Hâce'nin talebelerinden birisi şöyle anlatmıştır: "Bir gün Hâce'nin sohbetlerine kavuşma arzusu içime doğdu. O arzu ile Taşkend vilâyetinden Buhârâ'ya hareket ettim. Hanımım bir mikdâr altın getirip bana verdi ve; "Bu altınları Hâce hazretlerine ver!" dedi. Niçin gönderiyor diye merak edip sordum, fakat söylemedi. Hazret-i Hâce'nin sohbeti ile şereflendiğim zaman, o altınları önüne koydum. Görünce, tebessüm ederek buyurdu ki: "Bu altınlardan çocuk kokusu geliyor. Ümid ederim ki, cenâb-ı Hak sana bir çocuk verecektir." Hâce'nin bereket ve himmetlerinden Hak sübhânehu ve teâlâ bana bir sâlih oğul ihsân etti."
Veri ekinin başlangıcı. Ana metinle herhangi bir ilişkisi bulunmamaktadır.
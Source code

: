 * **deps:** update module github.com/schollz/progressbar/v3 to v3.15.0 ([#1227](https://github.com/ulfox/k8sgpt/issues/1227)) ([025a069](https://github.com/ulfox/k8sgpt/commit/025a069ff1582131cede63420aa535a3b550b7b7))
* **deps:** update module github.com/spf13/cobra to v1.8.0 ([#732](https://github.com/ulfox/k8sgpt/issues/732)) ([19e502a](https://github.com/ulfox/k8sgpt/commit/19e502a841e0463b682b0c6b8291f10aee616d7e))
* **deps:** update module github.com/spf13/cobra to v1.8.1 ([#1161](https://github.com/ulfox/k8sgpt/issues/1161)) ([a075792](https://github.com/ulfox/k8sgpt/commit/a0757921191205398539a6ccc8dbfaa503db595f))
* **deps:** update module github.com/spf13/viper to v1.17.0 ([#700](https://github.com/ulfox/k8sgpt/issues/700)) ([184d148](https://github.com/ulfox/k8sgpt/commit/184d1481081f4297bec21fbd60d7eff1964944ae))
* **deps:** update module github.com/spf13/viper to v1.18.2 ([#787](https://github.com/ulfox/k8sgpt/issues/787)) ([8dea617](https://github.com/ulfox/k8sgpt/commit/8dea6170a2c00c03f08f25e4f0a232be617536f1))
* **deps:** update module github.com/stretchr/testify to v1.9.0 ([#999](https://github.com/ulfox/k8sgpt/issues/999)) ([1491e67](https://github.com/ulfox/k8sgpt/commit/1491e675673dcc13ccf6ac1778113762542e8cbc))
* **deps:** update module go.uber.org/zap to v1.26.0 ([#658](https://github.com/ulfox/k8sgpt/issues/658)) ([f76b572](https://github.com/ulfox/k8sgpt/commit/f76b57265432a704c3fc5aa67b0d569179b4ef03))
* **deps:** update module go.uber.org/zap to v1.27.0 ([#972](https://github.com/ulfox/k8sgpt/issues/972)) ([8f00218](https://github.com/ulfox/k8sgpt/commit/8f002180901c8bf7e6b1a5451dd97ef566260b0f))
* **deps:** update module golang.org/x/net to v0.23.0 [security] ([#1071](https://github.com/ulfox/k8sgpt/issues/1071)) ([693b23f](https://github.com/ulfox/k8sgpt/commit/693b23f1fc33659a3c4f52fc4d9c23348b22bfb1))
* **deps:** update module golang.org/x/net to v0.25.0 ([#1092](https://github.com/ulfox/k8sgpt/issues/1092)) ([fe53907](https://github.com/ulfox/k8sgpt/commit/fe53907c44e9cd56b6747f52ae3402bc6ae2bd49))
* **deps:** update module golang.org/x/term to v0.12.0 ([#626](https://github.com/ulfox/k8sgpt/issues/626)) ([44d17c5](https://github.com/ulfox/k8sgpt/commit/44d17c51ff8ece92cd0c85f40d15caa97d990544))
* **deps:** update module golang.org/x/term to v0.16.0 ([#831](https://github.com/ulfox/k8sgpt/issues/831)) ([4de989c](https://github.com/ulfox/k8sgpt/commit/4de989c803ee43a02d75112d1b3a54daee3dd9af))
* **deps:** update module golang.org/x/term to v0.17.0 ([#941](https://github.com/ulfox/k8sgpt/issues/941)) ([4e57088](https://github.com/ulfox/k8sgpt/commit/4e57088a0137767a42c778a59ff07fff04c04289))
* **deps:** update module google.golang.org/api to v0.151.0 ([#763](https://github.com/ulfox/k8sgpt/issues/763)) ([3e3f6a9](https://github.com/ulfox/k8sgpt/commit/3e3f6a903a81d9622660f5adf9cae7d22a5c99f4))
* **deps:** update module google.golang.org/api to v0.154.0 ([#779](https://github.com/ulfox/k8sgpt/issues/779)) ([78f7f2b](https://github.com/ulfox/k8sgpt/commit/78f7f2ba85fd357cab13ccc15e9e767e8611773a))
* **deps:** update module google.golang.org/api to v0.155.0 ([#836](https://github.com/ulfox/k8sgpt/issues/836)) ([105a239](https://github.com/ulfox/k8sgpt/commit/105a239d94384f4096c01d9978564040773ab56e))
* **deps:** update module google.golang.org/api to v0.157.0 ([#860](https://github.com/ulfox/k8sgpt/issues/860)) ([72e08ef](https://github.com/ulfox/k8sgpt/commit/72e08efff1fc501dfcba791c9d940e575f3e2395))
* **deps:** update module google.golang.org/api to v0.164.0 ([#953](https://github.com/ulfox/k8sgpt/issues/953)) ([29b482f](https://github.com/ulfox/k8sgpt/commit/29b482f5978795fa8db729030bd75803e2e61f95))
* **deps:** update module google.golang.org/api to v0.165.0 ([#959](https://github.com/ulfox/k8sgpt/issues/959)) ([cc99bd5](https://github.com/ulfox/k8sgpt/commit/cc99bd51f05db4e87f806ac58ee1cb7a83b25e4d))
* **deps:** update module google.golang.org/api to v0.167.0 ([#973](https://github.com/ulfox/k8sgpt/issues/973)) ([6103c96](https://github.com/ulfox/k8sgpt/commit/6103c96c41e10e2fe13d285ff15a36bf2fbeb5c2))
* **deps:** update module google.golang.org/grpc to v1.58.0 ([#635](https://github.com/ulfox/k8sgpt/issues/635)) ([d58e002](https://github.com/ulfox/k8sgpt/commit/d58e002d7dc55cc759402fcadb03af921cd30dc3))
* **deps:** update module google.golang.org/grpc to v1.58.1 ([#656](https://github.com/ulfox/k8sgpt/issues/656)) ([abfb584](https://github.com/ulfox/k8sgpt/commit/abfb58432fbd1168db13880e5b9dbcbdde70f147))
Talebelerinden biri anlatır: "Merv'de, Bahaüddin Buhârî'nin huzûrunda idim. Buhârâ'daki ehlimi, akrâbamı görmeyi çok arzûladım. Kardeşim Şemsüddîn'in vefât haberi geldi. Hazret-i Hâce'den izin istemeğe cesâret edemedim. Yakınlarından olan Emîr Hüseyin'e, bana izin almasını ricâ ettim. Cumâ namazını kılıp mescidden çıkınca, Emîr Hüseyin, kardeşimin ölüm haberini hazret-i Hâce'ye arz etti. "Bu nasıl haberdir! Onun kardeşi sağdır. Onun kokusunu alıyorum, hem de pek yakından." buyurdu. Sözleri biter bitmez, kardeşim Buhârâ'dan çıkageldi. Bahaüddin Buhârî'ye selâm verdi. Bunun üzerine hocam; "Ey Emîr Hüseyin! İşte Şemsüddîn." buyurdu.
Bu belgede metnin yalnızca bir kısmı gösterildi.